══ Given records ══
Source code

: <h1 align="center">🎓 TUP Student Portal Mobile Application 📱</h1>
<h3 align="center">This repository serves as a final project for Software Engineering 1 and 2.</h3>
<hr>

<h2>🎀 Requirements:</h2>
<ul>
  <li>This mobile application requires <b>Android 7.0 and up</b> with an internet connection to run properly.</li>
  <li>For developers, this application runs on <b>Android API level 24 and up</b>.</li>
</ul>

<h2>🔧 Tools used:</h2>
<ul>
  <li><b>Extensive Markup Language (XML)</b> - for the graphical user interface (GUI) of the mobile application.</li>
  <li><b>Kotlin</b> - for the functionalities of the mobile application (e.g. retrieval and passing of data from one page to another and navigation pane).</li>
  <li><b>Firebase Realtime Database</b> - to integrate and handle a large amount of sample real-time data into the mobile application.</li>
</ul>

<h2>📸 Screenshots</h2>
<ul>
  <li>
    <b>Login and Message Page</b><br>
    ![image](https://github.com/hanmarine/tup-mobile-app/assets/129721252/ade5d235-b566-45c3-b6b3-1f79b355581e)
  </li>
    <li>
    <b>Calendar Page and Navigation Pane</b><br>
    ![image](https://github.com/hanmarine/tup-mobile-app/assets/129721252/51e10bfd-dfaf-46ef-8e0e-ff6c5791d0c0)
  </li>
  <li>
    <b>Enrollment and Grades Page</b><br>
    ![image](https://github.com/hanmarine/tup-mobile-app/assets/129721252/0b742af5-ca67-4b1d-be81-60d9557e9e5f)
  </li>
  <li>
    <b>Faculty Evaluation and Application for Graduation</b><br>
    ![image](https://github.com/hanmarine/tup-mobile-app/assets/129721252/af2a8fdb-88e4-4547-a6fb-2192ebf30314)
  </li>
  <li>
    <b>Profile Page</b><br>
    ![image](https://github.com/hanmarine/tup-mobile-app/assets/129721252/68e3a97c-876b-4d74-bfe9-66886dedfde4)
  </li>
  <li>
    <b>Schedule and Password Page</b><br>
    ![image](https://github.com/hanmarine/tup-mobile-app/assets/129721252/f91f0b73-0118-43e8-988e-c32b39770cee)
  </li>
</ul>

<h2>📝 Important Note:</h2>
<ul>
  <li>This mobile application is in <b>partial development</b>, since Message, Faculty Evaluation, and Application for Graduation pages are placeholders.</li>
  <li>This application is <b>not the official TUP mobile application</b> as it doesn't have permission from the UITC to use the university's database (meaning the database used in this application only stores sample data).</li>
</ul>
═══
Exercise requirements
When you reach the end of the records, set them all down again exactly.

Task result
Source code

: <h1 align="center">🎓 TUP Student Portal Mobile Application 📱</h1>
<h3 align="center">This repository serves as a final project for Software Engineering 1 and 2.</h3>
<hr>

<h2>🎀 Requirements:</h2>
<ul>
  <li>This mobile application requires <b>Android 7.0 and up</b> with an internet connection to run properly.</li>
  <li>For developers, this application runs on <b>Android API level 24 and up</b>.</li>
</ul>

<h2>🔧 Tools used:</h2>
<ul>
  <li><b>Extensive Markup Language (XML)</b> - for the graphical user interface (GUI) of the mobile application.</li>
  <li><b>Kotlin</b> - for the functionalities of the mobile application (e.g. retrieval and passing of data from one page to another and navigation pane).</li>
  <li><b>Firebase Realtime Database</b> - to integrate and handle a large amount of sample real-time data into the mobile application.</li>
</ul>

<h2>📸 Screenshots</h2>
<ul>
  <li>
    <b>Login and Message Page</b><br>
    ![image](https://github.com/hanmarine/tup-mobile-app/assets/129721252/ade5d235-b566-45c3-b6b3-1f79b355581e)
  </li>
    <li>
    <b>Calendar Page and Navigation Pane</b><br>
    ![image](https://github.com/hanmarine/tup-mobile-app/assets/129721252/51e10bfd-dfaf-46ef-8e0e-ff6c5791d0c0)
  </li>
  <li>
    <b>Enrollment and Grades Page</b><br>
    ![image](https://github.com/hanmarine/tup-mobile-app/assets/129721252/0b742af5-ca67-4b1d-be81-60d9557e9e5f)
  </li>
  <li>
    <b>Faculty Evaluation and Application for Graduation</b><br>
    ![image](https://github.com/hanmarine/tup-mobile-app/assets/129721252/af2a8fdb-88e4-4547-a6fb-2192ebf30314)
  </li>
  <li>
    <b>Profile Page</b><br>
    ![image](https://github.com/hanmarine/tup-mobile-app/assets/129721252/68e3a97c-876b-4d74-bfe9-66886dedfde4)
  </li>
  <li>
    <b>Schedule and Password Page</b><br>
    ![image](https://github.com/hanmarine/tup-mobile-app/assets/129721252/f91f0b73-0118-43e8-988e-c32b39770cee)
  </li>
</ul>

<h2>📝 Important Note:</h2>
<ul>
  <li>This mobile application is in <b>partial development</b>, since Message, Faculty Evaluation, and Application for Graduation pages are placeholders.</li>
  <li>This application is <b>not the official TUP mobile application</b> as it doesn't have permission from the UITC to use the university's database (meaning the database used in this application only stores sample data).</li>
</ul>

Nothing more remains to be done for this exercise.